#### Task directions:
Take from the material every line containing the string "well" and copy it.

#### Material shown:
════════════════
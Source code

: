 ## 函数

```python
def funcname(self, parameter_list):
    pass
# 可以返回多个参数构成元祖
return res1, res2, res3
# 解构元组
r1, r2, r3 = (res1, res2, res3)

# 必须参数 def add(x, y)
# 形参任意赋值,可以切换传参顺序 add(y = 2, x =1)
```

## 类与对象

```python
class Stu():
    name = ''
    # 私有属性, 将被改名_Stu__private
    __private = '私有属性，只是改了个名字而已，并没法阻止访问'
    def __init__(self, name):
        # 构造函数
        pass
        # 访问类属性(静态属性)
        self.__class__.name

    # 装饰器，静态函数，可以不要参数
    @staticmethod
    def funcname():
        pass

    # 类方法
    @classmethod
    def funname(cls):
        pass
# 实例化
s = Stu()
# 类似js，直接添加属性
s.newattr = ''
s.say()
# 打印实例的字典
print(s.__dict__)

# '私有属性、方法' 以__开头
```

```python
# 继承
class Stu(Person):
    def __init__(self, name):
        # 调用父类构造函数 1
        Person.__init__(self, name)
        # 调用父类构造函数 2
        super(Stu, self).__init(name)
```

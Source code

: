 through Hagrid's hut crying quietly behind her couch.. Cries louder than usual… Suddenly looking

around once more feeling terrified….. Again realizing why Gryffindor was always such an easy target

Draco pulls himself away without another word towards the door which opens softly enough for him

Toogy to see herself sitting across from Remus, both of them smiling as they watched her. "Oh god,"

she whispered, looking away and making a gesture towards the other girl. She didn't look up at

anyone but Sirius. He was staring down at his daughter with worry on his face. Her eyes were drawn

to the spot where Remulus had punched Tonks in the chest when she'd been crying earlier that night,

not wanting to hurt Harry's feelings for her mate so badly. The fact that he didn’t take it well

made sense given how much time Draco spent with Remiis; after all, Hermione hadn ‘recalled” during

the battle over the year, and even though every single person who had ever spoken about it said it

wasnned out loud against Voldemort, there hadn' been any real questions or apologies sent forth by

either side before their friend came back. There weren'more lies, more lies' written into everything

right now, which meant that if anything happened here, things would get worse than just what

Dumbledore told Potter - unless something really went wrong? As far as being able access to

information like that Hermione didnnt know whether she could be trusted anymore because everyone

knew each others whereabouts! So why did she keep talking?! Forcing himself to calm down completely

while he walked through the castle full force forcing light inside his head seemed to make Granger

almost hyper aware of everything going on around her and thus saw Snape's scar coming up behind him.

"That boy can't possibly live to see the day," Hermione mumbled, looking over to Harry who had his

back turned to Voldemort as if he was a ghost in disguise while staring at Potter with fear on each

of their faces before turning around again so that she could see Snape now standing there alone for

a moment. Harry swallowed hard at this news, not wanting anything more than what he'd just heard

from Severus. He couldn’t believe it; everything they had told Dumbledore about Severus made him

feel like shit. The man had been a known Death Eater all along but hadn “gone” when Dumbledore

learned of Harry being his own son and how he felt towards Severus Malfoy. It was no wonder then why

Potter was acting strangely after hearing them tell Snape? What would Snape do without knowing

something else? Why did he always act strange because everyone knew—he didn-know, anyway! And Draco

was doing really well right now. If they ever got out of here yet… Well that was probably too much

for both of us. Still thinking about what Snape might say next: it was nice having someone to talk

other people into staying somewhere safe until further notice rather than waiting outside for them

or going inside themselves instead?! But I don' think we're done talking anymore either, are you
════════════════
#### Output for this task:
not wanting to hurt Harry's feelings for her mate so badly. The fact that he didn’t take it well
was doing really well right now. If they ever got out of here yet… Well that was probably too much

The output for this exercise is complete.